Так критики и общественное мнение реагировали на то, что Мария Шкапская посмела нарушить целомудренность и нетронутую девственность русской литературы, открыв женский мир зачатия и соития, вынашивания и рождения, материнства и плотской любви, в которых мужчина и женщина были подлинными со-авторами.


«Боже мой, и присно, и ныне, В наши кровью полные дни, Чаще помни о Скорбном Сыне И каждую мать храни!»

*

«До срока к нам не протягивай тонких пальцев своих, Не рви зеленые ягоды, не тронь колосьев пустых, Ткани тугие, нестканные, с кросен в ночь не снимай — Детям, Тобою мне данным, вырасти дай».

*

«О, тяготы блаженной искушенье, соблазн неодолимый зваться «мать» и новой жизни новое биенье ежевечерне в теле ощущать... По улице идти как королева, гордясь своей двойной судьбой.
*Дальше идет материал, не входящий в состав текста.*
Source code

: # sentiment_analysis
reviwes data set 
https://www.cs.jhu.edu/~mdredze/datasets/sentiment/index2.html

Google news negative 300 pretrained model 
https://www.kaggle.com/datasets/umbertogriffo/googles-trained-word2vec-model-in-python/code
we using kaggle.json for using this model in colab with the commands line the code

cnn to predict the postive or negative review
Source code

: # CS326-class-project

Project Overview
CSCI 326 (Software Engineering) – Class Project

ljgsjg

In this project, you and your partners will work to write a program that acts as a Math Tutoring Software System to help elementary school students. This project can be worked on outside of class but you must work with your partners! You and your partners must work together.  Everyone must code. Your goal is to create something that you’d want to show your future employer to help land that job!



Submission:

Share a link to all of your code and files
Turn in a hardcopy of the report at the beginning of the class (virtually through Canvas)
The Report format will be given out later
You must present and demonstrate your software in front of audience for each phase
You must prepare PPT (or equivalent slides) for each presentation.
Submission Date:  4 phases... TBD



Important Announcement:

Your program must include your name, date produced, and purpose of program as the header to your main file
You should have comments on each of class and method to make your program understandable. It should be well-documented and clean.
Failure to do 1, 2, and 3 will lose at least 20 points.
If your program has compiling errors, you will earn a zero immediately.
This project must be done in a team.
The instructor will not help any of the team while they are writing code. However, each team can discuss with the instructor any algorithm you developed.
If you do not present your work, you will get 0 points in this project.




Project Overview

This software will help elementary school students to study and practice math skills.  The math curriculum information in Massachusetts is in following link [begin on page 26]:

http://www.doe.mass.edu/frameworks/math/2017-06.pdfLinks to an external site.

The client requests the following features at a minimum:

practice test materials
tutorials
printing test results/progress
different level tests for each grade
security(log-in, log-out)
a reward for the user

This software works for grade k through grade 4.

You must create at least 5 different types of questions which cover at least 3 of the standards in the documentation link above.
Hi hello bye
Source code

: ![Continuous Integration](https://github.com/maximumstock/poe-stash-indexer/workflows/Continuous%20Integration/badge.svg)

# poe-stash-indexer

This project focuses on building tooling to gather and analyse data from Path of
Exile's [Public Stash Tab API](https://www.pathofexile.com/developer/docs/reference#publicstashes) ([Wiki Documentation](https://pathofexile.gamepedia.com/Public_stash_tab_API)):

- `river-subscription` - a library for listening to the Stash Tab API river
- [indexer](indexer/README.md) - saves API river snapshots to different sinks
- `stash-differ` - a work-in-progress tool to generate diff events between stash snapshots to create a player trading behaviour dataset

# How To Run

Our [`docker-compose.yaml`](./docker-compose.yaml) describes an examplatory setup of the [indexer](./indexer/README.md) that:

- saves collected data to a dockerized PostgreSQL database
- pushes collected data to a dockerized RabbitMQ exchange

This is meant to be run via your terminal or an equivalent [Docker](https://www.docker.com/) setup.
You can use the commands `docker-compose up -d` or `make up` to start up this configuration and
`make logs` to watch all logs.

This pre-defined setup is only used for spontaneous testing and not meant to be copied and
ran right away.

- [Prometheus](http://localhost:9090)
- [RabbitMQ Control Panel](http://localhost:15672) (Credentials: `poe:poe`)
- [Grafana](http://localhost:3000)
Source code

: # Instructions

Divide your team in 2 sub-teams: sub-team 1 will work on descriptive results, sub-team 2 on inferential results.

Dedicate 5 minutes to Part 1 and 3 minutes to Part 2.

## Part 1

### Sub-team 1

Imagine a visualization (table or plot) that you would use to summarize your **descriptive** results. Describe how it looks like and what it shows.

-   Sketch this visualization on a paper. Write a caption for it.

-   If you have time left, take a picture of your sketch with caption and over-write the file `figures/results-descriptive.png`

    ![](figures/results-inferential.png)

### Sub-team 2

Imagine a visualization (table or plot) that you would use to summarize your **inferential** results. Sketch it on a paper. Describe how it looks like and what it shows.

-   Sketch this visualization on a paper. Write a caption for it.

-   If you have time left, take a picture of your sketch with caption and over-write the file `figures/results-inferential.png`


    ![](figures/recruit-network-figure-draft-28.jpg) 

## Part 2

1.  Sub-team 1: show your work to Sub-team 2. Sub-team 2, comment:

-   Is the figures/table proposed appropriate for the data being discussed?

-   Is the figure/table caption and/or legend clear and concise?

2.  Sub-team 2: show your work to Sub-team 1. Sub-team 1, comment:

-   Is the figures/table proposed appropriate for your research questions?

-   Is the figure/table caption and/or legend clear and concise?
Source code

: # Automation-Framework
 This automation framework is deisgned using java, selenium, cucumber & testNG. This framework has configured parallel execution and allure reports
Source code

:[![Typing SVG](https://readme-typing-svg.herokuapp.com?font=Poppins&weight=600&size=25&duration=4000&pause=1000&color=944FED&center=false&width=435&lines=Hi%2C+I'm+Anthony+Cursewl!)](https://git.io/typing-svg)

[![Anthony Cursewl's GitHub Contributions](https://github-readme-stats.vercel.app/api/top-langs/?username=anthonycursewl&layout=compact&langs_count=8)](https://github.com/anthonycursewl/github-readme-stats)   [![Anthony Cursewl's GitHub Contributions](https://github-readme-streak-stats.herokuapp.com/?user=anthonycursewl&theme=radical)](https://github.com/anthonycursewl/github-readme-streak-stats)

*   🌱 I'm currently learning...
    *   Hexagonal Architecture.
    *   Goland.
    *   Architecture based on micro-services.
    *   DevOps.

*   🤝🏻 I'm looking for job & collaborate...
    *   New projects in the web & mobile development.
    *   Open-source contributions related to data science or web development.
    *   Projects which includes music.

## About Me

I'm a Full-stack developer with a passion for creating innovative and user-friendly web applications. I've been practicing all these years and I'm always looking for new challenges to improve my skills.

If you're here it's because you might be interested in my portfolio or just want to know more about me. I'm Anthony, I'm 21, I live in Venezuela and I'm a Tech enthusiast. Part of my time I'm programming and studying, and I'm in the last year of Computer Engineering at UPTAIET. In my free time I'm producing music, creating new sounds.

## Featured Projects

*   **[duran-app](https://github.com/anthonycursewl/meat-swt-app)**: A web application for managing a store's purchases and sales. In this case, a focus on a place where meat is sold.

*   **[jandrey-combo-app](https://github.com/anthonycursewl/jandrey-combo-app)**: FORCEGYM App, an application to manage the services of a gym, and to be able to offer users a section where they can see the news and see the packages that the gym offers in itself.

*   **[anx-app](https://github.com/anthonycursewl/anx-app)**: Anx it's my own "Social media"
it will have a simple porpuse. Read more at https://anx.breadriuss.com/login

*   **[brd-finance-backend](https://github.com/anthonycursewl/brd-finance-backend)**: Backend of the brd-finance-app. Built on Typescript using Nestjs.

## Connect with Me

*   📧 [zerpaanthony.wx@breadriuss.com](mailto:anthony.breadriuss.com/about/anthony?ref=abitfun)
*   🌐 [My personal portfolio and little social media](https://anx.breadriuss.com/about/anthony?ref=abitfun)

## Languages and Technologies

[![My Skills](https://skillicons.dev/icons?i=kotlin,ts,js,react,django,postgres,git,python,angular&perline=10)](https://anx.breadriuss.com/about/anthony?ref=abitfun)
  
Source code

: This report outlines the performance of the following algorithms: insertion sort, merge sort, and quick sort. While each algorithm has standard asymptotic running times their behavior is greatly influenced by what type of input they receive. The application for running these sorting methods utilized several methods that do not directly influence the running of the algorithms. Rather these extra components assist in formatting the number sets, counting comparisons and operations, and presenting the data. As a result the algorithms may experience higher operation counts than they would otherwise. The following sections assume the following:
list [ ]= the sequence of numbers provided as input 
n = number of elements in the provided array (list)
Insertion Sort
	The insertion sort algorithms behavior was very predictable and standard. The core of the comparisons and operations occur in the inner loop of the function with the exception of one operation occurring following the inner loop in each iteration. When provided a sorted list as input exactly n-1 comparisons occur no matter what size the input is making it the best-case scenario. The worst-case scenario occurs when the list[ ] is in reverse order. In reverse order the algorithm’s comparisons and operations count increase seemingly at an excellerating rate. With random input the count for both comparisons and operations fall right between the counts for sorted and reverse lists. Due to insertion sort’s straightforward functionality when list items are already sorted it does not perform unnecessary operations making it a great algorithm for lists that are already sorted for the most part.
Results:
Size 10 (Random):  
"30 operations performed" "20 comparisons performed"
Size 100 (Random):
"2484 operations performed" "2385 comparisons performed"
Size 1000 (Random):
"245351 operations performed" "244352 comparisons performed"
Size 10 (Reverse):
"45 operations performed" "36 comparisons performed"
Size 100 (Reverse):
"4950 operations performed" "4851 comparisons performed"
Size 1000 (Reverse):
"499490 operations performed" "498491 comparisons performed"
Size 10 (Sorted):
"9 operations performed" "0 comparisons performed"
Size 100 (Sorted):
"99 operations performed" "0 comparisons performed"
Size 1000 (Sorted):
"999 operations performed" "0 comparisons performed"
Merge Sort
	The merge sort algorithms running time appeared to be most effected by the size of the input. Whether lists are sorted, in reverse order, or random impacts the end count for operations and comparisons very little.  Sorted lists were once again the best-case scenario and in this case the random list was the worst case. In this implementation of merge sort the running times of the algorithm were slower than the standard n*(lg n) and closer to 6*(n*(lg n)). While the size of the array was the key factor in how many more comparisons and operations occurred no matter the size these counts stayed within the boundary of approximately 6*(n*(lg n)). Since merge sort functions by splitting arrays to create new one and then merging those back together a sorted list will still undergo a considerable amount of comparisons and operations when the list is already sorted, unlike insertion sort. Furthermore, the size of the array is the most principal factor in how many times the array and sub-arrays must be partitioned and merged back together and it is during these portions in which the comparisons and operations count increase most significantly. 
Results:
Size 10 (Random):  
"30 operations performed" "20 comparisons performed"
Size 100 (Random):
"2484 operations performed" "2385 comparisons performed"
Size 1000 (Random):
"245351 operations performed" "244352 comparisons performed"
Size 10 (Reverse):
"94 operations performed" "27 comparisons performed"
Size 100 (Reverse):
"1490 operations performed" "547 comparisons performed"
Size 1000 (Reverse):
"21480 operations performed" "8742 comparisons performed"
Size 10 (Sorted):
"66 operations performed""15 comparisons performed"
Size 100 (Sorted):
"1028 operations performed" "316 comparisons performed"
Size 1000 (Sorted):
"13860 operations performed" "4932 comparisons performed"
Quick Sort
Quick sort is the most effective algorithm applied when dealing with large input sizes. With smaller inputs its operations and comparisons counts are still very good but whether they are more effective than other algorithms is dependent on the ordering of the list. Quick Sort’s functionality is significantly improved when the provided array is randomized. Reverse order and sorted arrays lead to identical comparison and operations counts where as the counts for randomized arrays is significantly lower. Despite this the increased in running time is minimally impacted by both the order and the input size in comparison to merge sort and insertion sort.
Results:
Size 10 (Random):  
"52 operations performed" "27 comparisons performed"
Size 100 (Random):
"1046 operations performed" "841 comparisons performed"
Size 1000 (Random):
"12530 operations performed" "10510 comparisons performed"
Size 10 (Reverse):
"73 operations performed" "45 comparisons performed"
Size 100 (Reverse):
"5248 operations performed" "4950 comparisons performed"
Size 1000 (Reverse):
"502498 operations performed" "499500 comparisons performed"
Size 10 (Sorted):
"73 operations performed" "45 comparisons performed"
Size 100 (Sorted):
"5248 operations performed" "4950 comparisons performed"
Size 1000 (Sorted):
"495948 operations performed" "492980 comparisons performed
И знать, что взыскано твое слепое чрево и быть ему владыкой и рабой, и твердо знать, что меч Господня гнева в ночи не встанет над тобой... И быть как зверь, как дикая волчица, не утоляемой в своей тоске лесной, когда придет пора отвоплотиться и стать опять отдельной и одной...»


Ее откровенность поражала и отталкивала современников. В первом сборнике «Mater Dolorosa» она выплеснула боль за нерожденного ребенка, захлебнувшегося в крови. Она сделала тогда аборт.


Аборт стал для нее символом России,  забеременевшей, но захлебнувшейся в разбое, убийствах и смертях. Революция закончилась выкидышем. Она переживала поражение революции как мать, как вечно рождающая земля, как женское бессознательное.


«Ах, дети, маленькие дети, как много вас могла б иметь я вот между этих сильных ног, --
осуществленного бессмертья почти единственный залог.
Когда б, ослеплена миражем минутных ценностей земных,
ценою преступленья даже не отреклась от прав своих».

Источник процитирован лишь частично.